Workers’ Comp Group Releases Data From Insurers
California's workers' compensation system is "still a healthy environment," according to a report released this week by the Workers Compensation Insurance Rating Bureau, the Sacramento Business Journal reports. The report is based on insurers' earnings during the second quarter of 2007.
Jack Hannan, spokesperson for the bureau, said the findings are similar to last quarter's and show that the workers' compensation system "may have seen the full impact of the reforms" (Johnson, Sacramento Business Journal, 11/8).
Workers' comp insurance rates have fallen by 64% since lawmakers overhauled the system in 2003 and 2004 (California Healthline, 10/23).
The report found an increase in insurers' losses, but noted that while premiums are declining, the changes in premium rates take effect only upon yearly policy renewals.
The bureau projects insurers will spend 62 cents on claims and expenses for every premium dollar collected for the ultimate accident year 2006. Insurers spent 51 cents for every premium dollar in 2005.

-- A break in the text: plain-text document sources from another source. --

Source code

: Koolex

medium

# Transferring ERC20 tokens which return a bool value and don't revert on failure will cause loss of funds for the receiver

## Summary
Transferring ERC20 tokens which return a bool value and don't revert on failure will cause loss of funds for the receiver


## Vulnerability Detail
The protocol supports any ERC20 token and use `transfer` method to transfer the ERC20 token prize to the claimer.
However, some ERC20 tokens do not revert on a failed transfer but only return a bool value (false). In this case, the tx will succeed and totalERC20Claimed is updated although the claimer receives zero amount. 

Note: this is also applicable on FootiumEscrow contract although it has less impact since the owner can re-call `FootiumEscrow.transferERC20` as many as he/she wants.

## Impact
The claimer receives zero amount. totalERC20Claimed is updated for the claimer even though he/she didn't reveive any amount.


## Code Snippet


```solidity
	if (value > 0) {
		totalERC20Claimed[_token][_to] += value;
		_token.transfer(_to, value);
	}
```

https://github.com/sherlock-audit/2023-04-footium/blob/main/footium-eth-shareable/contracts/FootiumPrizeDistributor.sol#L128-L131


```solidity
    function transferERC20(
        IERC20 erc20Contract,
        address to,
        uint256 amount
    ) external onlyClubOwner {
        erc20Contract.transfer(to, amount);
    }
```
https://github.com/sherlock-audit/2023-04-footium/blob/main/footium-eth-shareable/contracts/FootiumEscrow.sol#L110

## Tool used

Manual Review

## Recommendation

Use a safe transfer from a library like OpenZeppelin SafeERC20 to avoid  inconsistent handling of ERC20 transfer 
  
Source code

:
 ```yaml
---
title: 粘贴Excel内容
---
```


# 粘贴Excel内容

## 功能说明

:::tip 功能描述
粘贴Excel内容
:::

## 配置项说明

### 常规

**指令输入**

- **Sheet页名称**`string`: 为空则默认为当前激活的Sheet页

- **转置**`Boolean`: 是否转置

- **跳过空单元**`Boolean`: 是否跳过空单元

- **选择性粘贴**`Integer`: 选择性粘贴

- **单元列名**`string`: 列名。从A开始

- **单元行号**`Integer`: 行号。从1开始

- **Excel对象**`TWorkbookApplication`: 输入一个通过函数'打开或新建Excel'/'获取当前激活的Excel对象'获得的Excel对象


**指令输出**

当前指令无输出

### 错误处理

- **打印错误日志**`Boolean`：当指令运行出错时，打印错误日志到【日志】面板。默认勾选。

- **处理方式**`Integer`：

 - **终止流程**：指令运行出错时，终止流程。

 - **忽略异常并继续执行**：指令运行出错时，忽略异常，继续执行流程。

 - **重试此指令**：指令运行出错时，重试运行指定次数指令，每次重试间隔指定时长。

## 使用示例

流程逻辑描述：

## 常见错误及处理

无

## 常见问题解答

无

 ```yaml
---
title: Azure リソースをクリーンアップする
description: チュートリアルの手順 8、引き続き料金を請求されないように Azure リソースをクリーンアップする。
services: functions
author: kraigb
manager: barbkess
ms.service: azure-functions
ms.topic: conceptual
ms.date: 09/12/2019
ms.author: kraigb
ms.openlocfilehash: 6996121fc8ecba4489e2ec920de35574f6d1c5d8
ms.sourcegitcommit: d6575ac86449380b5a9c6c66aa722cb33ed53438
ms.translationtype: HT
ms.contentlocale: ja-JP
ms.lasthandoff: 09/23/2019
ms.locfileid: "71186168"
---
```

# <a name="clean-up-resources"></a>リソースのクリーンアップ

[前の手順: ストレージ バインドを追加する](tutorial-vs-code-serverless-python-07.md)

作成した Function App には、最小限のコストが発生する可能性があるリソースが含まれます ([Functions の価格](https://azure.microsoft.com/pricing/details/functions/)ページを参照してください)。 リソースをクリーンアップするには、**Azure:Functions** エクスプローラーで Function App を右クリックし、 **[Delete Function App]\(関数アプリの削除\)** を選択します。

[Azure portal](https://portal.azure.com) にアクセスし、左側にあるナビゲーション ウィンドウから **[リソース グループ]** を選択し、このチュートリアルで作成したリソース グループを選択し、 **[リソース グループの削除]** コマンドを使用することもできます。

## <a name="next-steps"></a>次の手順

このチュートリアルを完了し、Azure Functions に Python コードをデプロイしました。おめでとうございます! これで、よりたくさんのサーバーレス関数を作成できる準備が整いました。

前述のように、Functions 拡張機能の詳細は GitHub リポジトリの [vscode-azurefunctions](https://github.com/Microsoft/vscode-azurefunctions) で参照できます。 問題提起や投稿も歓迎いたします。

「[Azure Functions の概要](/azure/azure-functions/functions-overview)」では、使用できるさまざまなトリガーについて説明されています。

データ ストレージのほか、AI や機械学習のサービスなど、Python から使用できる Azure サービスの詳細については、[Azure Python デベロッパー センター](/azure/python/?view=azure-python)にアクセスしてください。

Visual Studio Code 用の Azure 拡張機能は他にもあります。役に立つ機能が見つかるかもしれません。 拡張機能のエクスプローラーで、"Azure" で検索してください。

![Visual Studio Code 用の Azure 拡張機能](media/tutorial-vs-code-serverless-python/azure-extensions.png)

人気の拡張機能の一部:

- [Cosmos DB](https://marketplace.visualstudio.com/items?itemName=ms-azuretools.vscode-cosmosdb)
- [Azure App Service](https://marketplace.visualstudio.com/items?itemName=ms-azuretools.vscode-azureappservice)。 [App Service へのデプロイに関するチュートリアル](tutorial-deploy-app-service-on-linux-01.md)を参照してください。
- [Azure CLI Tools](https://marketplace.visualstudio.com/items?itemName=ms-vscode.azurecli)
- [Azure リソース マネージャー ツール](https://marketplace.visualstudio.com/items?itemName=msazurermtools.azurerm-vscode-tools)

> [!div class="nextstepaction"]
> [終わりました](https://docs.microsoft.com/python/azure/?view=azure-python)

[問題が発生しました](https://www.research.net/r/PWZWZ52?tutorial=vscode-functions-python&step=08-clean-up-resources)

The results of the report are based on data reported by insurers using 2006 premium levels.
Meanwhile, the agency has recommended a 5.2% increase to workers' compensation policies for next year.
Insurance Commissioner Steve Poizner (R) will consider the bureau's suggestion and recommend a rate within three weeks (Sacramento Business Journal, 11/8).
The proposed increase would end eight consecutive rate reductions; WCIRB issues rate recommendations twice annually (California Healthline, 10/23).